*GOAL OF THE EXERCISE:*
Below are the records. Retype exactly the lines between the lines holding "navegación para descubrirla, es" and "## Cinco recomendaciones", inclusive.

◆ ◆ ◆ ◆

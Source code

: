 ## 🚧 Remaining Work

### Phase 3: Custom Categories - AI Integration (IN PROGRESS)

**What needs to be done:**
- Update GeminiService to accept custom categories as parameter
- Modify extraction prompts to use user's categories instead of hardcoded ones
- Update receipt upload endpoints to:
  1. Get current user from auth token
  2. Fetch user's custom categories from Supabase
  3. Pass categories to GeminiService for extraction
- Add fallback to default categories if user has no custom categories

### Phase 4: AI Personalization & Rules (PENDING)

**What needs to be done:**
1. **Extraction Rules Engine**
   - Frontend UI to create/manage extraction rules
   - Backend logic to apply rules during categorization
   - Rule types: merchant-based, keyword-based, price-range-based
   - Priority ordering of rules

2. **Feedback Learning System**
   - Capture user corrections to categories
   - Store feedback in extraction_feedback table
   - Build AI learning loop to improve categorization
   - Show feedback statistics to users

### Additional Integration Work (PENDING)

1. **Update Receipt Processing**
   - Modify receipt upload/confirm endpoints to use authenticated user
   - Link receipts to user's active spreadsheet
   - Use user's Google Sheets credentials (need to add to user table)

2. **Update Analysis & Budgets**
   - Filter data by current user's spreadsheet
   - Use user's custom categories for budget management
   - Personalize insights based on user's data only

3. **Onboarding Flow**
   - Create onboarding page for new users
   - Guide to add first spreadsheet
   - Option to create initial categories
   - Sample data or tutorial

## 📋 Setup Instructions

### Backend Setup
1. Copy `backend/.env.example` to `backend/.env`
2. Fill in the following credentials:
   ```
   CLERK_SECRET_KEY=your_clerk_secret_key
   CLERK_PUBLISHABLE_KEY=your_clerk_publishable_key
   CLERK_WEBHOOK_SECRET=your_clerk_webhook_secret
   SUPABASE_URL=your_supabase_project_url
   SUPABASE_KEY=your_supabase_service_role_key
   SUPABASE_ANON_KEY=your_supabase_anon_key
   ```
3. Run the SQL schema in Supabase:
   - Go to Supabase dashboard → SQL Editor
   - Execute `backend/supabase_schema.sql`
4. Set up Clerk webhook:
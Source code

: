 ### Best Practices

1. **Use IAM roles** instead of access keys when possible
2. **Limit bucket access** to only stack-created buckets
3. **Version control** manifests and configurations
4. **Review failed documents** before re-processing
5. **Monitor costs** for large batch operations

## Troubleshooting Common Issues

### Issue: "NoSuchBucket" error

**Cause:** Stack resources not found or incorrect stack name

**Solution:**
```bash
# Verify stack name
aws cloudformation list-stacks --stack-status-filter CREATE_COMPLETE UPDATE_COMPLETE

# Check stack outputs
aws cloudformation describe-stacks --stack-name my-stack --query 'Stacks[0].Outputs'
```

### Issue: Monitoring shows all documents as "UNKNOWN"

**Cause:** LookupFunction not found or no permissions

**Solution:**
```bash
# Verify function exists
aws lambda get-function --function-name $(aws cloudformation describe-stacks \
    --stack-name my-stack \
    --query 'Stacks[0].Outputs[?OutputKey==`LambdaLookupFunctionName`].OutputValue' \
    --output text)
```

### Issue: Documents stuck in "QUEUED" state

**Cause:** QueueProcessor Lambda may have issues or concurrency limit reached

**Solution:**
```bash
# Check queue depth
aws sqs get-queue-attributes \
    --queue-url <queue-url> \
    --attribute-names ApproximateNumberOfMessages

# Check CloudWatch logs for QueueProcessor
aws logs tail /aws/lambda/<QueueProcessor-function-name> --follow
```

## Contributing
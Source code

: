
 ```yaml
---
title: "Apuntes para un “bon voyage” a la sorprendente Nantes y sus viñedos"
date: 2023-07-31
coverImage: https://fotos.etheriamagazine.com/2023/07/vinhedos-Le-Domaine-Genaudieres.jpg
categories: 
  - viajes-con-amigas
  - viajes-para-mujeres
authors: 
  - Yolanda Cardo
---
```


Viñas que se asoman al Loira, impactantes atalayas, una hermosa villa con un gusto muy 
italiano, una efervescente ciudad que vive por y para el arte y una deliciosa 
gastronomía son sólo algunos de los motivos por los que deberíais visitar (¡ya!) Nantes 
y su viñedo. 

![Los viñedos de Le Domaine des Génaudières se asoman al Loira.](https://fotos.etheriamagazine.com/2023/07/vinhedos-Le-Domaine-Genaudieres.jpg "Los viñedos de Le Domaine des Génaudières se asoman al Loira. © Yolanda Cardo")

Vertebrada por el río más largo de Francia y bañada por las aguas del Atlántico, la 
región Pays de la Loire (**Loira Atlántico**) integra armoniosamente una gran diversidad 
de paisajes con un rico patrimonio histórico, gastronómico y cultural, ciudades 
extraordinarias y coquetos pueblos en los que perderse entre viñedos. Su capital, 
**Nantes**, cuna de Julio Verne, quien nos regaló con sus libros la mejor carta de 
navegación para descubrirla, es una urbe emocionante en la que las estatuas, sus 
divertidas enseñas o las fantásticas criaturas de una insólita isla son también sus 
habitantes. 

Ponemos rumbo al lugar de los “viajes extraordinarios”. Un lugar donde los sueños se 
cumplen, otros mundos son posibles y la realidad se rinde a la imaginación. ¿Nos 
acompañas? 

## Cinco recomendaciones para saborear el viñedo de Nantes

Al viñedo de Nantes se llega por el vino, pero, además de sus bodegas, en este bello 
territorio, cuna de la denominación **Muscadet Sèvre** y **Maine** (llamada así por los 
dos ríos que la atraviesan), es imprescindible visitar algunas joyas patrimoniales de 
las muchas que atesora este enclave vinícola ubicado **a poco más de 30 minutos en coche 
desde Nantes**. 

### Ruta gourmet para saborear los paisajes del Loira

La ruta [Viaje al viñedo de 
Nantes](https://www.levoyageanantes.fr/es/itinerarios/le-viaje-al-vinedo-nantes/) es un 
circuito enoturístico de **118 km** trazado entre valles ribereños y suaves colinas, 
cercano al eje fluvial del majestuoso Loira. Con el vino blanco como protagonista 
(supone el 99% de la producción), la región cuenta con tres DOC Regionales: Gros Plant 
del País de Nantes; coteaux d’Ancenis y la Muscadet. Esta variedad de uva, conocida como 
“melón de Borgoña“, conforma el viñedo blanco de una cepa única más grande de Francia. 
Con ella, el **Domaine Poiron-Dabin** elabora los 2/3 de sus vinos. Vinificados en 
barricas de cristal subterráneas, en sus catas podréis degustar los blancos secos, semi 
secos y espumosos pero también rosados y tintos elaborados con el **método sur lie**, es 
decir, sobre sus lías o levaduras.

◆ ◆ ◆ ◆

*WRITTEN RESPONSE:*
navegación para descubrirla, es una urbe emocionante en la que las estatuas, sus 
divertidas enseñas o las fantásticas criaturas de una insólita isla son también sus 
habitantes. 

Ponemos rumbo al lugar de los “viajes extraordinarios”. Un lugar donde los sueños se 
cumplen, otros mundos son posibles y la realidad se rinde a la imaginación. ¿Nos 
acompañas? 

## Cinco recomendaciones para saborear el viñedo de Nantes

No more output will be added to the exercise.